— About this task —
What lines of the material hold the string "https"? Pull each of them out.
═══ Dataset records
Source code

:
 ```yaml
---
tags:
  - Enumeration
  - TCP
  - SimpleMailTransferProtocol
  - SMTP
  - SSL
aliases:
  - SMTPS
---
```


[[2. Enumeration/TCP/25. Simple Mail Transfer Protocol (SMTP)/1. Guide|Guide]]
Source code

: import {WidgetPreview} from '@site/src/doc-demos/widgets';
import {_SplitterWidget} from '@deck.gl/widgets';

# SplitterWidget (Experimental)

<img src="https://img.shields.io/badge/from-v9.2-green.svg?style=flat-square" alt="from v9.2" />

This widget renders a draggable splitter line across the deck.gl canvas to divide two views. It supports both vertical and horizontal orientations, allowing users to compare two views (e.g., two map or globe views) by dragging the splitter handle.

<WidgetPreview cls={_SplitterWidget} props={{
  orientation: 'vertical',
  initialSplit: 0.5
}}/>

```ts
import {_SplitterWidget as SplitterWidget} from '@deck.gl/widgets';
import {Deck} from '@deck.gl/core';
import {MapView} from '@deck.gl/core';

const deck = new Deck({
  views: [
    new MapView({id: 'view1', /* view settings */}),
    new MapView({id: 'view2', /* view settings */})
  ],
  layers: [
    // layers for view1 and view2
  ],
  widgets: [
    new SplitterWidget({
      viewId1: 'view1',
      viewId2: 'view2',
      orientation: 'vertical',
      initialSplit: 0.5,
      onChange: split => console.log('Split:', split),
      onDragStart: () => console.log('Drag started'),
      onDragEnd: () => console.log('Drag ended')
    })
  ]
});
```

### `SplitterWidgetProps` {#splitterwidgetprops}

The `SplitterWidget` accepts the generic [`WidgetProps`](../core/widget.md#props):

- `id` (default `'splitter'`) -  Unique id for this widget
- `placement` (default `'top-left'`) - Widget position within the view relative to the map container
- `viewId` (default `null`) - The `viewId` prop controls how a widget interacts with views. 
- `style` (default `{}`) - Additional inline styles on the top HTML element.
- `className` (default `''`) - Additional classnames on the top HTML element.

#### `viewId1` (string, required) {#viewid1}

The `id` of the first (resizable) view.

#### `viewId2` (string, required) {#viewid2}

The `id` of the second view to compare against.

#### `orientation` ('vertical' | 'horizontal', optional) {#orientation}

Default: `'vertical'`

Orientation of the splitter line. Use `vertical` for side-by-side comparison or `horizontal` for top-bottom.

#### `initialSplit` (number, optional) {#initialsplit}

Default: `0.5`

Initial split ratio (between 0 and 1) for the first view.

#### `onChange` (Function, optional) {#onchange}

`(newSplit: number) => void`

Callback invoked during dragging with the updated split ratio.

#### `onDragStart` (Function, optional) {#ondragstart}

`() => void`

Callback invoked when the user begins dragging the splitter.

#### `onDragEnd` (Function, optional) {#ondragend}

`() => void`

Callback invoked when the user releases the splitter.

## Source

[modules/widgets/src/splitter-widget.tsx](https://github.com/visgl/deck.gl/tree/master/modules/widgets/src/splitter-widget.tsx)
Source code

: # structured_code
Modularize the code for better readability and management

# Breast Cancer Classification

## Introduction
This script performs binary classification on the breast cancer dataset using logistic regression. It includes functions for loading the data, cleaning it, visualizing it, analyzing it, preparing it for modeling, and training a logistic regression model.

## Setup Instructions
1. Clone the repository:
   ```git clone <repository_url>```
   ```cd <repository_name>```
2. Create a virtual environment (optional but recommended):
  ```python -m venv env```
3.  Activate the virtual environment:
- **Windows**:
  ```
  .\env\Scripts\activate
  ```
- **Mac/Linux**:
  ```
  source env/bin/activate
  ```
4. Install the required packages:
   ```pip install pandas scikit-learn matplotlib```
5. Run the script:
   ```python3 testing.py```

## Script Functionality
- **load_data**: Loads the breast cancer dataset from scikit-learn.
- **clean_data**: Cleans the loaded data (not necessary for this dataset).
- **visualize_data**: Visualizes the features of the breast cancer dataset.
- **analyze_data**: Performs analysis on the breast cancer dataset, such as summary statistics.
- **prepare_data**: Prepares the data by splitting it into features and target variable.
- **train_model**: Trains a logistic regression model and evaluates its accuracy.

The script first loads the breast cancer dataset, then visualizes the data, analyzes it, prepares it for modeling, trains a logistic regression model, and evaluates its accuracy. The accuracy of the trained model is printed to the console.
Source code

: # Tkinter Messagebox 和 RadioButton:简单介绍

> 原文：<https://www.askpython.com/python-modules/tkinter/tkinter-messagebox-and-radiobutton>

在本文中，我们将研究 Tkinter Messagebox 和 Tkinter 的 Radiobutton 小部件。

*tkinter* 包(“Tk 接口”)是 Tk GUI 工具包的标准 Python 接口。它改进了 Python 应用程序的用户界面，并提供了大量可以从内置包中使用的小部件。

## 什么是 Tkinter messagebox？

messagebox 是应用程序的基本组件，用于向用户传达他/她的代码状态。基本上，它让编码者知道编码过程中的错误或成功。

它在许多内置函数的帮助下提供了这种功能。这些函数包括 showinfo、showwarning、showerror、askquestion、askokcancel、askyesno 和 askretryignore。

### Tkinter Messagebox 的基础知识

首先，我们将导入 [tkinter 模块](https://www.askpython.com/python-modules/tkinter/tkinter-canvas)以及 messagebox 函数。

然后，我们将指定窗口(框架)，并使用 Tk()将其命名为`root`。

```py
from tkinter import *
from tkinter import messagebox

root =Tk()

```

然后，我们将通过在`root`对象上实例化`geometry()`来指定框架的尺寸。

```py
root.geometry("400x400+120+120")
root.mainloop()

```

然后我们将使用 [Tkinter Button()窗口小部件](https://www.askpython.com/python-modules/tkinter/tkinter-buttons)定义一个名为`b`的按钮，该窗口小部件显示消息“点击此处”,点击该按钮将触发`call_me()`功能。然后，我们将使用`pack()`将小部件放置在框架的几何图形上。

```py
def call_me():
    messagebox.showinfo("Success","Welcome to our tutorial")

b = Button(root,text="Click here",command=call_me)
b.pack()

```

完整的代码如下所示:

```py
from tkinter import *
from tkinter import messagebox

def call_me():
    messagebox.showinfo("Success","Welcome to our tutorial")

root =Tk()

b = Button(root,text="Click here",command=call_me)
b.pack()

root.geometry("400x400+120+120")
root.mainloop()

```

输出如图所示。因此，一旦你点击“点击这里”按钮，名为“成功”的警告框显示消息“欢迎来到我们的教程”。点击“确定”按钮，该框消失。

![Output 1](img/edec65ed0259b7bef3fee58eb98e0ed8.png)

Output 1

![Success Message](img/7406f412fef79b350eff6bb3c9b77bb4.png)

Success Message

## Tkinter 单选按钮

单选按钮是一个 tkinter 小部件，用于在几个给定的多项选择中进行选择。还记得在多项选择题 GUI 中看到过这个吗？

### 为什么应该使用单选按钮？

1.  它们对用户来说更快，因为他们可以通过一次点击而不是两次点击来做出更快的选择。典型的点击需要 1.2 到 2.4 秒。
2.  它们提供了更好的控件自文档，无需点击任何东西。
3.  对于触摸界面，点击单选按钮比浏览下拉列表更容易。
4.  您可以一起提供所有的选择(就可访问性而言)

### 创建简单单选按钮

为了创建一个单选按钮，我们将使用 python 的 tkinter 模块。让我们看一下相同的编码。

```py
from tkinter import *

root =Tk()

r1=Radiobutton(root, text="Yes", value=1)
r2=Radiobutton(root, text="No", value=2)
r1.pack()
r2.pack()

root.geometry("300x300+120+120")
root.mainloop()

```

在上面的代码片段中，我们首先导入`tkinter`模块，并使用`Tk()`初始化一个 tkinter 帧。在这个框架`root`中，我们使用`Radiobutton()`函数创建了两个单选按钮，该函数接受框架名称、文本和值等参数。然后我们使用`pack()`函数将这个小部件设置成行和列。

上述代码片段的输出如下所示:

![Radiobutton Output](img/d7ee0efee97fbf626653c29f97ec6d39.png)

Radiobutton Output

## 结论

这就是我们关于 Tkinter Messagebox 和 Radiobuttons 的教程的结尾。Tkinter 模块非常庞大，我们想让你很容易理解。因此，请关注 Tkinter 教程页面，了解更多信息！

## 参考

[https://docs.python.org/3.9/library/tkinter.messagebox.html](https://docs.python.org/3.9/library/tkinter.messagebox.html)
══════
— Response to the task —
<img src="https://img.shields.io/badge/from-v9.2-green.svg?style=flat-square" alt="from v9.2" />
[modules/widgets/src/splitter-widget.tsx](https://github.com/visgl/deck.gl/tree/master/modules/widgets/src/splitter-widget.tsx)
> 原文：<https://www.askpython.com/python-modules/tkinter/tkinter-messagebox-and-radiobutton>
首先，我们将导入 [tkinter 模块](https://www.askpython.com/python-modules/tkinter/tkinter-canvas)以及 messagebox 函数。
然后我们将使用 [Tkinter Button()窗口小部件](https://www.askpython.com/python-modules/tkinter/tkinter-buttons)定义一个名为`b`的按钮，该窗口小部件显示消息“点击此处”,点击该按钮将触发`call_me()`功能。然后，我们将使用`pack()`将小部件放置在框架的几何图形上。
[https://docs.python.org/3.9/library/tkinter.messagebox.html](https://docs.python.org/3.9/library/tkinter.messagebox.html)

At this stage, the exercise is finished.